The next part of my custom plan required me to walk across the square and end up at a different subway station, which I would then take back to where the taxi dropped me off this morning.

Several Chinese people had been stopping me in the square to take pictures and a few wanted to practice speaking English with me. Some of them wanted me to come to dinner or tea with them so we could talk for more than a few minutes. I didn't mind spending a few minutes standing and talking, but I was on a schedule with a flight leaving at the end of the day so I didn't want to go anywhere with anyone. Also, can we say stranger-danger?

But, but...I was within sight of my last subway entrance that would take me back towards my hotel and a taxi stand when I got stopped again to talk and practice English. I had about 20 minutes extra so I didn't mind too much, and I stopped to talk to them.

It was a girl and her cousin who were from Shanghi and were visiting Beijing because the girl had just finished university. They asked what I'd seen so far and if I'd seen the old china street just behind the last building in the square. They were walking that way, would I like to walk and talk with them? okay. so we walked around the thousands of people and sure enough there was a huge shopping street that I wouldn't have seen. It's for pedestrians only and looked like it was newly renovated. They wanted my email so they could write to me and practice English. I have no reason not to give it to them. I take out my pen and the cousin ducks into a restaurant/tea shop to get paper…but then he sits at a table just inside the door.

I'm confused and ask him if he thinks the owner will mind us sitting down just to write out emails. He says no, and the girl and I sit down too. It's hot, and I have been looking forward to ice cream and want to get going. But I'm polite and chat while they write out their emails. They start to tell me about how Chinese people always get together with their friends and drink tea. And then tea is brought. Ugh.

Okay, I say, I 'll have some tea but I have to be back at my hotel by 3pm. No problem they say. We're sitting just inside the tea shop in front of a window that looks out on the street, so I feel safe, but I was getting annoyed. It was hot, I wanted to get an ice cream bar, not drink hot tea and I wanted to be alone. Not surrounded by people asking me how old I am and if I'm married. But I didn't want to be rude either, so I sat and drank my small cup of tea (and burned my tongue).

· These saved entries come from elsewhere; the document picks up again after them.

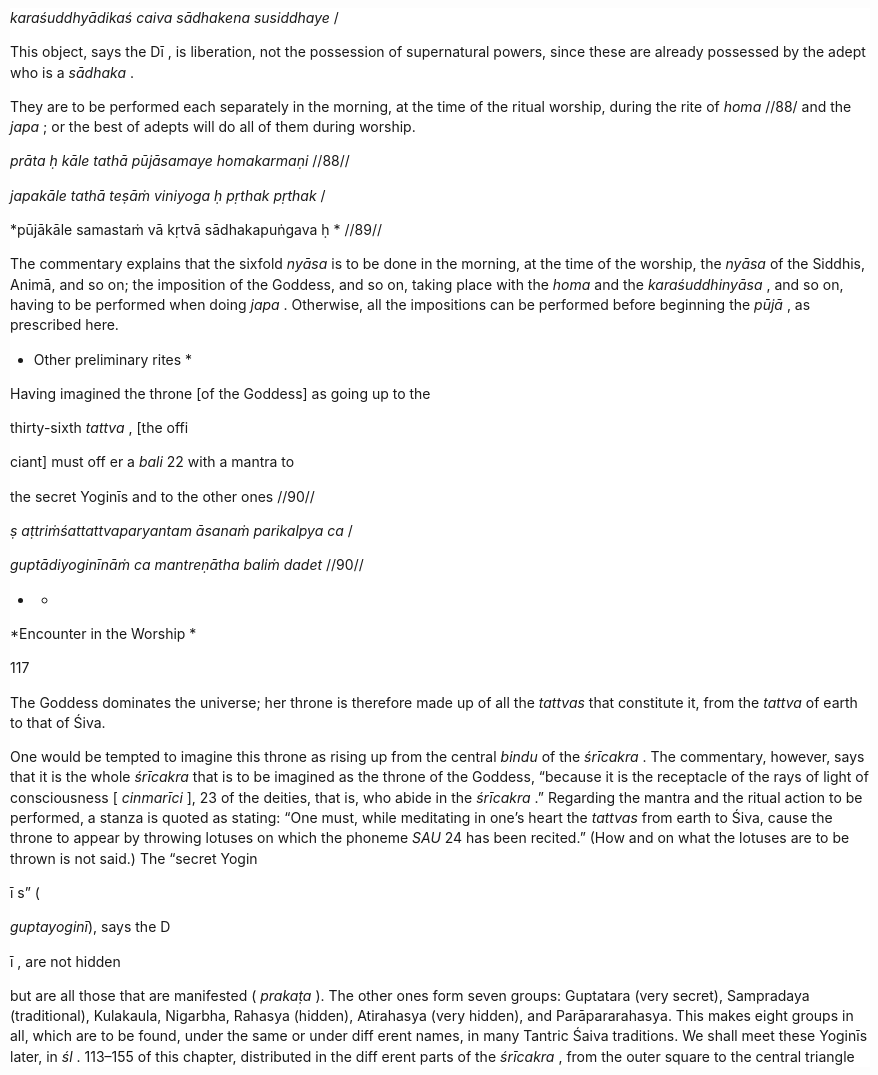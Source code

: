 *karaśuddhyādikaś caiva sādhakena susiddhaye* / 

This object, says the Dī , is liberation, not the possession of supernatural powers, since these are already possessed by the adept who is a *sādhaka* . 

They are to be performed each separately in the morning, at the time of the ritual worship, during the rite of *homa* //88/ and the *japa* ; or the best of adepts will do all of them during worship. 

*prāta ḥ kāle tathā pūjāsamaye homakarmaṇi* //88// 

*japakāle tathā teṣāṁ viniyoga ḥ pṛthak pṛthak* / 

*pūjākāle samastaṁ vā kṛtvā sādhakapuṅgava ḥ * //89// 

The commentary explains that the sixfold *nyāsa* is to be done in the morning, at the time of the worship, the *nyāsa* of the Siddhis, Animā, and so on; the imposition of the Goddess, and so on, taking place with the *homa* and the *karaśuddhinyāsa* , and so on, having to be performed when doing *japa* . Otherwise, all the impositions can be performed before beginning the *pūjā* , as prescribed here. 

* Other preliminary rites *

Having imagined the throne \[of the Goddess\] as going up to the 

thirty-sixth *tattva* , \[the offi

ciant\] must off er a  *bali* 22 with a mantra to 

the secret Yoginīs and to the other ones //90// 

*ṣ aṭtriṁśattattvaparyantam āsanaṁ parikalpya ca* / 

*guptādiyoginīnāṁ ca mantreṇātha baliṁ dadet* //90// 

* *

*Encounter in the Worship *

117

The Goddess dominates the universe; her throne is therefore made up of all the *tattvas* that constitute it, from the *tattva* of earth to that of Śiva. 

One would be tempted to imagine this throne as rising up from the central *bindu* of the *śrīcakra* . The commentary, however, says that it is the whole *śrīcakra* that is to be imagined as the throne of the Goddess, “because it is the receptacle of the rays of light of consciousness \[ *cinmarīci* \], 23 of the deities, that is, who abide in the *śrīcakra* .” Regarding the mantra and the ritual action to be performed, a stanza is quoted as stating: “One must, while meditating in one’s heart the *tattvas* from earth to Śiva, cause the throne to appear by throwing lotuses on which the phoneme *SAU* 24 has been recited.” \(How and on what the lotuses are to be thrown is not said.\) The “secret Yogin 

ī s” \( 

*guptayoginī*\), says the D 

ī , are not hidden 

but are all those that are manifested \( *prakaṭa* \). The other ones form seven groups: Guptatara \(very secret\), Sampradaya \(traditional\), Kulakaula, Nigarbha, Rahasya \(hidden\), Atirahasya \(very hidden\), and Parāpararahasya. This makes eight groups in all, which are to be found, under the same or under diff erent names, in many Tantric Śaiva traditions. We shall meet these Yoginīs later, in *śl* . 113–155 of this chapter, distributed in the diff erent parts of the *śrīcakra* , from the outer square to the central triangle 
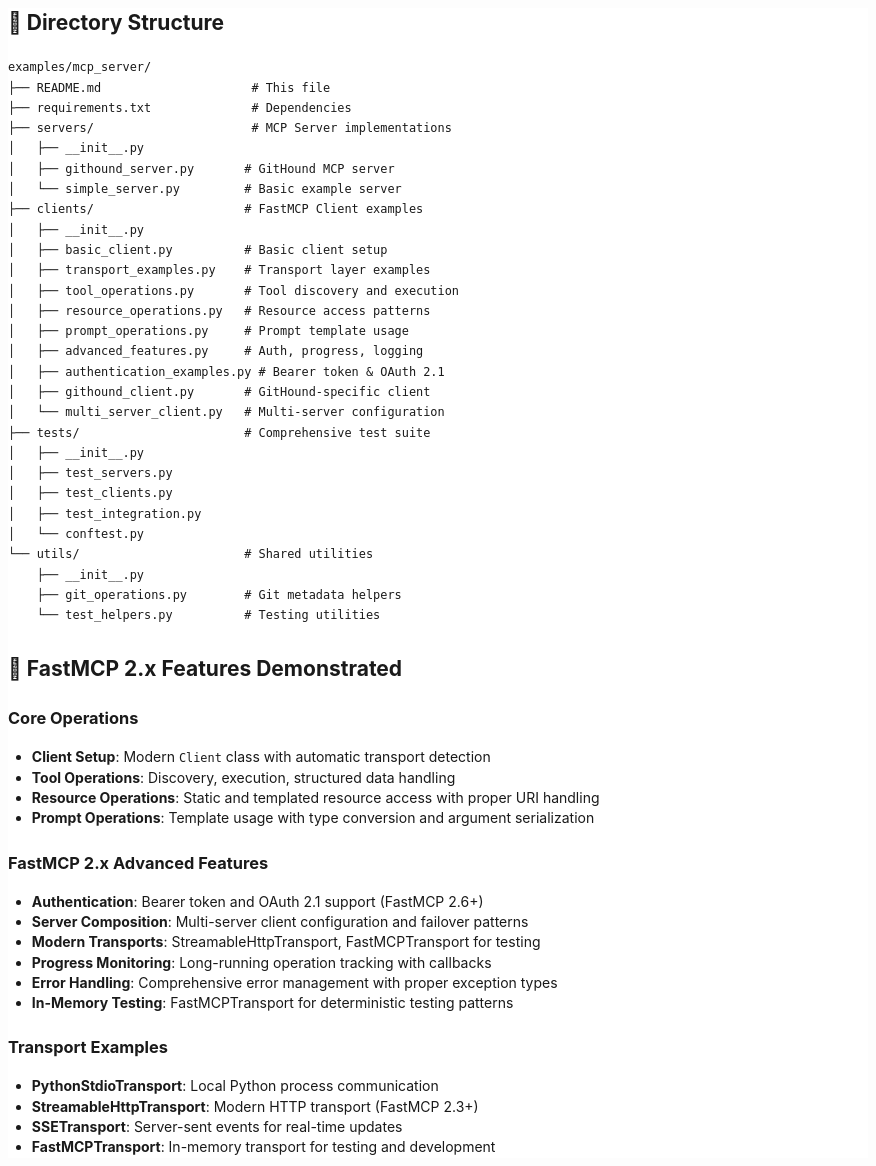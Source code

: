 ## 📁 Directory Structure

```
examples/mcp_server/
├── README.md                     # This file
├── requirements.txt              # Dependencies
├── servers/                      # MCP Server implementations
│   ├── __init__.py
│   ├── githound_server.py       # GitHound MCP server
│   └── simple_server.py         # Basic example server
├── clients/                     # FastMCP Client examples
│   ├── __init__.py
│   ├── basic_client.py          # Basic client setup
│   ├── transport_examples.py    # Transport layer examples
│   ├── tool_operations.py       # Tool discovery and execution
│   ├── resource_operations.py   # Resource access patterns
│   ├── prompt_operations.py     # Prompt template usage
│   ├── advanced_features.py     # Auth, progress, logging
│   ├── authentication_examples.py # Bearer token & OAuth 2.1
│   ├── githound_client.py       # GitHound-specific client
│   └── multi_server_client.py   # Multi-server configuration
├── tests/                       # Comprehensive test suite
│   ├── __init__.py
│   ├── test_servers.py
│   ├── test_clients.py
│   ├── test_integration.py
│   └── conftest.py
└── utils/                       # Shared utilities
    ├── __init__.py
    ├── git_operations.py        # Git metadata helpers
    └── test_helpers.py          # Testing utilities
```

## 🔧 FastMCP 2.x Features Demonstrated

### Core Operations
- **Client Setup**: Modern `Client` class with automatic transport detection
- **Tool Operations**: Discovery, execution, structured data handling
- **Resource Operations**: Static and templated resource access with proper URI handling
- **Prompt Operations**: Template usage with type conversion and argument serialization

### FastMCP 2.x Advanced Features
- **Authentication**: Bearer token and OAuth 2.1 support (FastMCP 2.6+)
- **Server Composition**: Multi-server client configuration and failover patterns
- **Modern Transports**: StreamableHttpTransport, FastMCPTransport for testing
- **Progress Monitoring**: Long-running operation tracking with callbacks
- **Error Handling**: Comprehensive error management with proper exception types
- **In-Memory Testing**: FastMCPTransport for deterministic testing patterns

### Transport Examples
- **PythonStdioTransport**: Local Python process communication
- **StreamableHttpTransport**: Modern HTTP transport (FastMCP 2.3+)
- **SSETransport**: Server-sent events for real-time updates
- **FastMCPTransport**: In-memory transport for testing and development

The cousin as telling me some crap about how if you drink hot tea when it's hot you'll feel cooler. Whatever, that's why ice-cream was invented. I finish my little cup of tea… but oh, we have to finish the whole pot they say, it's lucky they say. F%*@. I still have time, it's just that I don't want to be here anymore, where as before I was slightly enjoying talking to the locals.

So we finally, finally finish out hot pot of tea. And the cousin calls for the bill. I, being the polite person I am, reach for my wallet to at least pay for my part of the tea even though I was invited. But oh, the cousin's face lights up. You buy for us? he asks. He seemed thrilled so I was like why not, sure.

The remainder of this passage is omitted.